**What the task requires**
Lines of the records that hold the word "například" are to be counted; give the number and nothing more.

========================

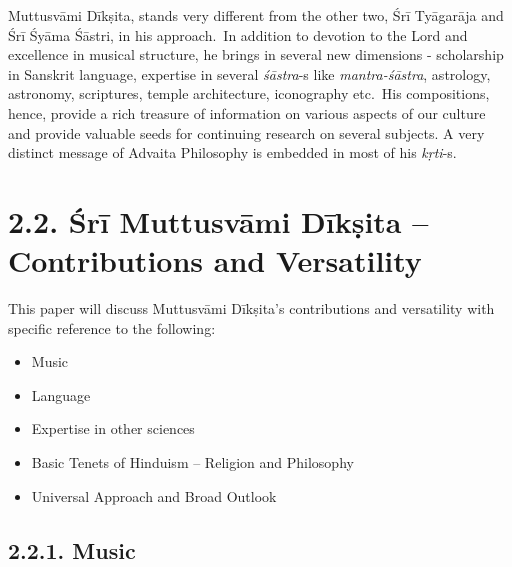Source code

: Muttusvāmi Dīkṣita, stands very different from the other two, Śrī Tyāgarāja and Śrī Śyāma Śāstri, in his approach.~In addition to devotion to the Lord and excellence in musical structure, he brings in several new dimensions - scholarship in Sanskrit language, expertise in several \textit{śāstra}-s like \textit{mantra-śāstra}, astrology, astronomy, scriptures, temple architecture, iconography etc.~His compositions, hence, provide a rich treasure of information on various aspects of our culture and provide valuable seeds for continuing research on several subjects. A very distinct message of Advaita Philosophy is embedded in most of his \textit{kṛti}-s.


\section*{2.2. Śrī Muttusvāmi Dīkṣita – Contributions and Versatility}

This paper will discuss Muttusvāmi Dīkṣita’s contributions and versatility with specific reference to the following:

\vspace{-.3cm}

\begin{itemize}
\itemsep=0pt

 \item Music

 \item Language

 \item Expertise in other sciences

 \item Basic Tenets of Hinduism – Religion and Philosophy

 \item Universal Approach and Broad Outlook

\end{itemize}

\vspace{-.4cm}

\subsection*{2.2.1. Music}

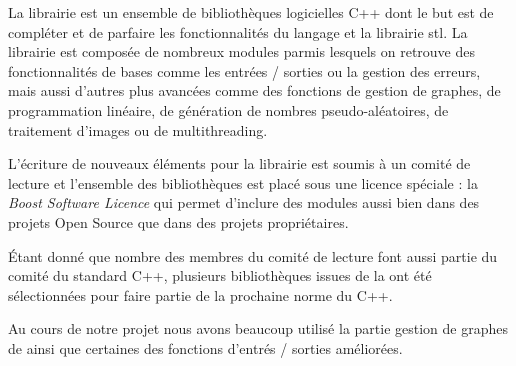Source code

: 
%


\par
La librairie \boost  est un ensemble de biblioth\`eques logicielles C++ dont le but est de compléter et de parfaire les fonctionnalités du langage et la librairie stl. La librairie \boost est compos\'ee de nombreux modules parmis lesquels on retrouve des fonctionnalit\'es de bases comme les entr\'ees / sorties ou la gestion des erreurs, mais aussi d'autres plus avanc\'ees comme des fonctions de gestion de graphes, de programmation lin\'eaire, de g\'en\'eration de nombres pseudo-al\'eatoires, de traitement d'images ou de multithreading.
\par
L'\'ecriture de nouveaux \'el\'ements pour la librairie \boost est soumis \`a un  comit\'e de lecture et l'ensemble des biblioth\`eques est plac\'e sous une licence sp\'eciale : la \textit{Boost Software Licence} qui permet d'inclure des modules \boost aussi bien dans des projets Open Source que dans des projets propri\'etaires.
\par
\'Etant donn\'e que nombre des membres du comit\'e de lecture font aussi partie du comit\'e du standard C++, plusieurs biblioth\`eques issues de la \boost ont \'et\'e s\'electionn\'ees pour faire partie de la prochaine norme du C++.
\par
Au cours de notre projet nous avons beaucoup utilis\'e la partie gestion de graphes de \boost ainsi que certaines des fonctions d'entr\'es / sorties am\'elior\'ees.
%
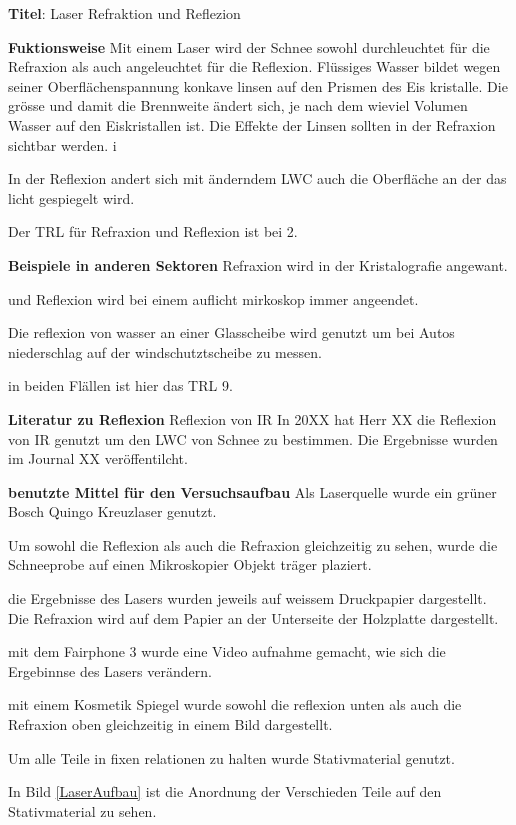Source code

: 


\textbf{Titel}: Laser Refraktion und Reflezion

\textbf{Fuktionsweise} Mit einem Laser wird der Schnee sowohl durchleuchtet für die Refraxion als auch angeleuchtet für die Reflexion. Flüssiges Wasser bildet wegen seiner Oberflächenspannung konkave linsen auf den Prismen des Eis kristalle. Die grösse und damit die Brennweite ändert sich, je nach dem wieviel Volumen Wasser auf den Eiskristallen ist. Die Effekte der Linsen sollten in der Refraxion sichtbar werden. i

In der Reflexion andert sich mit änderndem LWC auch die Oberfläche an der das licht gespiegelt wird.

Der TRL für Refraxion und Reflexion ist bei 2.

\textbf{Beispiele in anderen Sektoren}
Refraxion wird in der Kristalografie angewant.

und Reflexion wird bei einem auflicht mirkoskop immer angeendet.

Die reflexion von wasser an einer Glasscheibe wird genutzt um bei Autos niederschlag auf der windschutztscheibe zu messen.

in beiden Flällen ist hier das TRL 9.

\textbf{Literatur zu Reflexion}
Reflexion von IR
In 20XX hat Herr XX die Reflexion von IR genutzt um den LWC von Schnee zu bestimmen. Die Ergebnisse wurden im Journal XX veröffentilcht.

\textbf{benutzte Mittel für den Versuchsaufbau}
Als Laserquelle wurde ein grüner Bosch Quingo Kreuzlaser genutzt.

Um sowohl die Reflexion als auch die Refraxion gleichzeitig zu sehen, wurde die Schneeprobe auf einen Mikroskopier Objekt träger plaziert.

die Ergebnisse des Lasers wurden jeweils auf weissem Druckpapier dargestellt. Die Refraxion wird auf dem Papier an der Unterseite der Holzplatte dargestellt.

mit dem Fairphone 3 wurde eine Video aufnahme gemacht, wie sich die Ergebinnse des Lasers verändern.

mit einem Kosmetik Spiegel wurde sowohl die reflexion unten als auch die Refraxion oben gleichzeitig in einem Bild dargestellt.

Um alle Teile in fixen relationen zu halten wurde Stativmaterial genutzt.

In Bild \ref{LaserAufbau} ist die Anordnung der Verschieden Teile auf den Stativmaterial zu sehen.

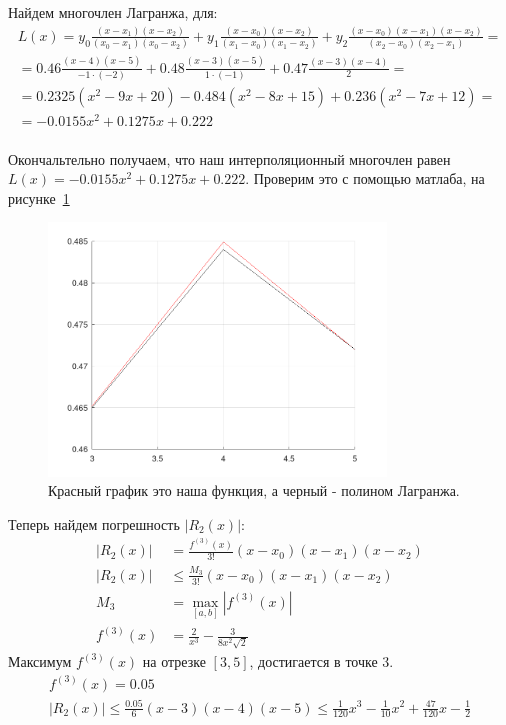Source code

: Найдем многочлен Лагранжа, для:
\begin{multline*}
  L(x) = y_{0} \frac{(x - x_{1})(x - x_{2})}{(x_{0} - x_{1})(x_{0} - x_{2})} + y_{1} \frac{(x - x_{0})(x - x_{2})}{(x_{1} - x_{0})(x_{1} - x_{2})} + y_{2} \frac{(x - x_{0})(x - x_{1})(x - x_{2})}{(x_{2} - x_{0})(x_{2} - x_{1})} = \\[3mm]
  = 0.46 \frac{(x - 4)(x - 5)}{-1 \cdot (-2)} + 0.48 \frac{(x - 3)(x-5)}{1 \cdot (-1)} + 0.47 \frac{(x - 3)(x-4)}{2} = \\[3mm]
  = 0.2325(x^{2}-9x+20) - 0.484(x^{2}-8x+15) + 0.236(x^{2}-7x+12) = \\[3mm]
  = -0.0155x^{2} + 0.1275x + 0.222
\end{multline*}\\[2mm]
Окончальтельно получаем, что наш интерполяционный многочлен равен $L(x) = -0.0155x^{2} + 0.1275x + 0.222$. Проверим это с помощью матлаба, на рисунке~\ref{fig:plot_5}

\begin{figure}
  \caption{Красный график это наша функция, а черный - полином Лагранжа.}
  \label{fig:plot_5}
  \centering
  \includegraphics[width=0.8\textwidth]{images/task_5.png}
\end{figure}

Теперь найдем погрешность $|R_{2}(x)|$:\\[2mm]
\begin{align*}
  |R_{2}(x)| &= \frac{f^{(3)}(x)}{3!}(x-x_{0})(x-x_{1})(x-x_{2}) \\[1mm]
  |R_{2}(x)| & \leq \frac{M_{3}}{3!}(x-x_{0})(x-x_{1})(x-x_{2}) \\[1mm]
  M_{3} &= \max_{\left[a, b\right]}|f^{(3)}(x)| \\[1mm]
  f^{(3)}(x) & = \frac{2}{x^{3}} - \frac{3}{8x^{2}\sqrt{2}}
\end{align*}
Максимум $f^{(3)}(x)$ на отрезке $[3, 5]$, достигается в точке $3$.
\begin{gather*}
  f^{(3)}(x) = 0.05 \\[1mm]
  |R_{2}(x)| \leq \frac{0.05}{6}(x-3)(x-4)(x-5) \leq \frac{1}{120}x^{3} - \frac{1}{10}x^{2} + \frac{47}{120}x - \frac{1}{2}
\end{gather*}

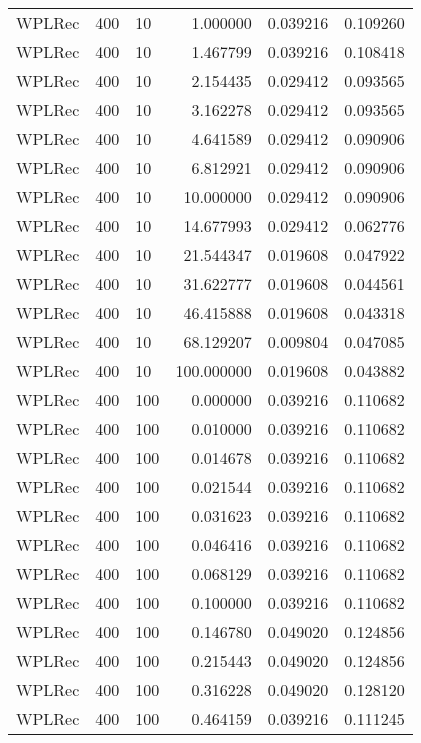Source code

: \begin{tabular}{lllrrr}
 WPLRec &  400 &     10 &    1.000000 &     0.039216 &  0.109260 \\
 WPLRec &  400 &     10 &    1.467799 &     0.039216 &  0.108418 \\
 WPLRec &  400 &     10 &    2.154435 &     0.029412 &  0.093565 \\
 WPLRec &  400 &     10 &    3.162278 &     0.029412 &  0.093565 \\
 WPLRec &  400 &     10 &    4.641589 &     0.029412 &  0.090906 \\
 WPLRec &  400 &     10 &    6.812921 &     0.029412 &  0.090906 \\
 WPLRec &  400 &     10 &   10.000000 &     0.029412 &  0.090906 \\
 WPLRec &  400 &     10 &   14.677993 &     0.029412 &  0.062776 \\
 WPLRec &  400 &     10 &   21.544347 &     0.019608 &  0.047922 \\
 WPLRec &  400 &     10 &   31.622777 &     0.019608 &  0.044561 \\
 WPLRec &  400 &     10 &   46.415888 &     0.019608 &  0.043318 \\
 WPLRec &  400 &     10 &   68.129207 &     0.009804 &  0.047085 \\
 WPLRec &  400 &     10 &  100.000000 &     0.019608 &  0.043882 \\
 WPLRec &  400 &    100 &    0.000000 &     0.039216 &  0.110682 \\
 WPLRec &  400 &    100 &    0.010000 &     0.039216 &  0.110682 \\
 WPLRec &  400 &    100 &    0.014678 &     0.039216 &  0.110682 \\
 WPLRec &  400 &    100 &    0.021544 &     0.039216 &  0.110682 \\
 WPLRec &  400 &    100 &    0.031623 &     0.039216 &  0.110682 \\
 WPLRec &  400 &    100 &    0.046416 &     0.039216 &  0.110682 \\
 WPLRec &  400 &    100 &    0.068129 &     0.039216 &  0.110682 \\
 WPLRec &  400 &    100 &    0.100000 &     0.039216 &  0.110682 \\
 WPLRec &  400 &    100 &    0.146780 &     0.049020 &  0.124856 \\
 WPLRec &  400 &    100 &    0.215443 &     0.049020 &  0.124856 \\
 WPLRec &  400 &    100 &    0.316228 &     0.049020 &  0.128120 \\
 WPLRec &  400 &    100 &    0.464159 &     0.039216 &  0.111245 \\

\end{tabular}
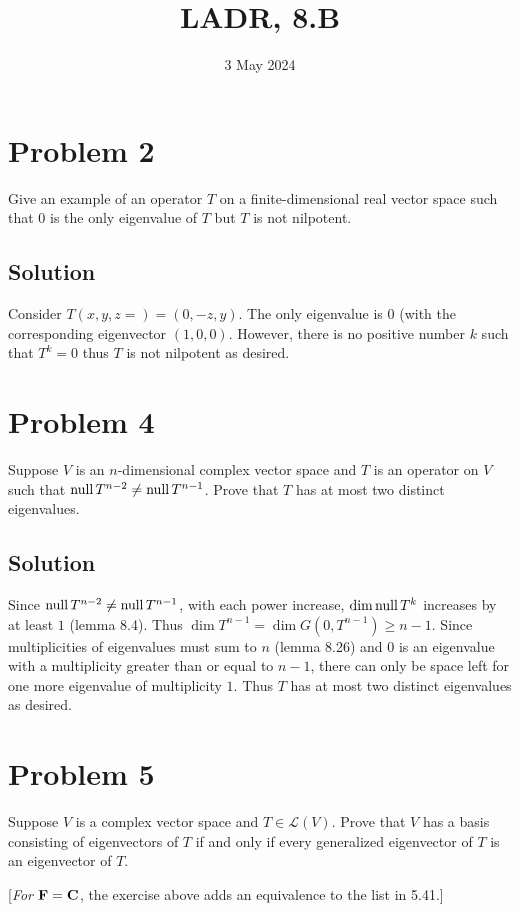 \documentclass{article}
\title{LADR, 8.B}
\date{3 May 2024}
\begin{document}
\maketitle

\section*{Problem 2}
Give an example of an operator $T$ on a finite-dimensional real vector space such that $0$ is the only eigenvalue of $T$ but $T$ is not nilpotent.

\subsection*{Solution}
Consider $T(x, y, z=)=(0,-z,y)$. The only eigenvalue is $0$ (with the corresponding eigenvector $(1,0,0)$. However, there is no positive number $k$ such that $T^k=0$ thus $T$ is not nilpotent as desired.

\section*{Problem 4}
Suppose $V$ is an $n$-dimensional complex vector space and $T$ is an operator on $V$ such that $\nil T^{n-2}\neq \nil T^{n-1}$. Prove that $T$ has at most two distinct eigenvalues.

\subsection*{Solution}
Since $\nil T^{n-2}\neq \nil T^{n-1}$, with each power increase, $\dim\nil T^k$ increases by at least $1$ (lemma 8.4). Thus $\dim T^{n-1}=\dim G(0, T^{n-1})\geq n-1$. Since multiplicities of eigenvalues must sum to $n$ (lemma 8.26) and $0$ is an eigenvalue with a multiplicity greater than or equal to $n-1$, there can only be space left for one more eigenvalue of multiplicity $1$. Thus $T$ has at most two distinct eigenvalues as desired.

\section*{Problem 5}
Suppose $V$ is a complex vector space and $T\in\mathcal{L}(V)$. Prove that $V$ has a basis consisting of eigenvectors of $T$ if and only if every generalized eigenvector of $T$ is an eigenvector of $T$.

[\textit{For $\F=\C$}, the exercise above adds an equivalence to the list in 5.41.]
\end{document}
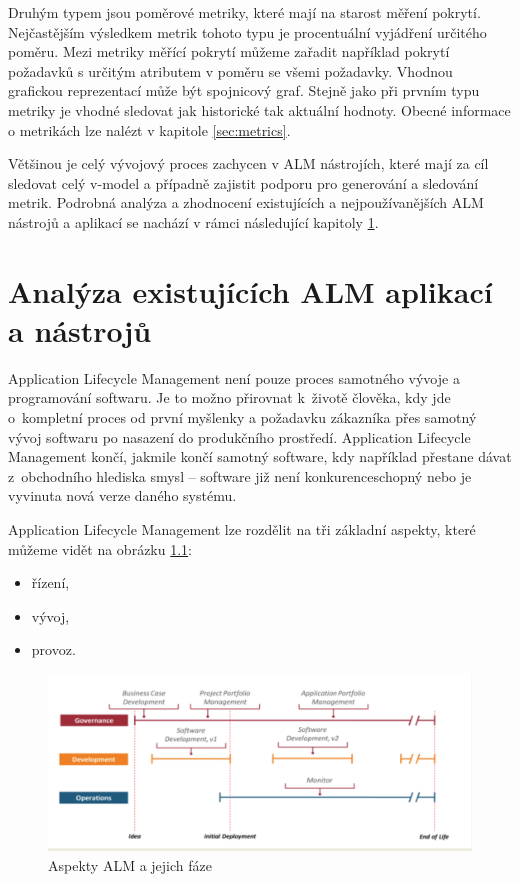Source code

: \documentclass[czech,master]{diploma}
\begin{document}
Druhým typem jsou poměrové metriky, které mají na starost měření pokrytí. Nejčastějším výsledkem metrik tohoto typu je procentuální vyjádření určitého poměru. Mezi metriky měřící pokrytí můžeme zařadit například pokrytí požadavků s určitým atributem v poměru se všemi požadavky. Vhodnou grafickou reprezentací může být spojnicový graf. Stejně jako při prvním typu metriky je vhodné sledovat jak historické tak aktuální hodnoty. Obecné informace o metrikách lze nalézt v kapitole \ref{sec:metrics}.

Většinou je celý vývojový proces zachycen v ALM nástrojích, které mají za cíl sledovat celý v-model a případně zajistit podporu pro generování a sledování metrik. Podrobná analýza a zhodnocení existujících a nejpoužívanějších ALM nástrojů a aplikací se nachází v rámci následující kapitoly \ref{sec:alm}.


\chapter{Analýza existujících ALM aplikací a nástrojů}
\label{sec:alm}
Application Lifecycle Management není pouze proces samotného vývoje a programování softwaru. Je to možno přirovnat k~životě člověka, kdy jde o~kompletní proces od první myšlenky a požadavku zákazníka přes samotný vývoj softwaru po nasazení do produkčního prostředí. Application Lifecycle Management končí, jakmile končí samotný software, kdy například přestane dávat z~obchodního hlediska smysl -- software již není konkurenceschopný nebo je vyvinuta nová verze daného systému. \cite{alm_chappell}

Application Lifecycle Management lze rozdělit na tři základní aspekty, které můžeme vidět na obrázku \ref{fig:alm}:

\begin{itemize}
  \item řízení,
  \item vývoj,
  \item provoz.
\end{itemize}

\begin{figure}[!ht]
    \centering
    \includegraphics[width=1\textwidth]{Diplomka/Figures/alm.png}
    \caption{Aspekty ALM a jejich fáze \cite{alm_chappell}}
    \label{fig:alm}
\end{figure}
\end{document}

========================

**Response below**
2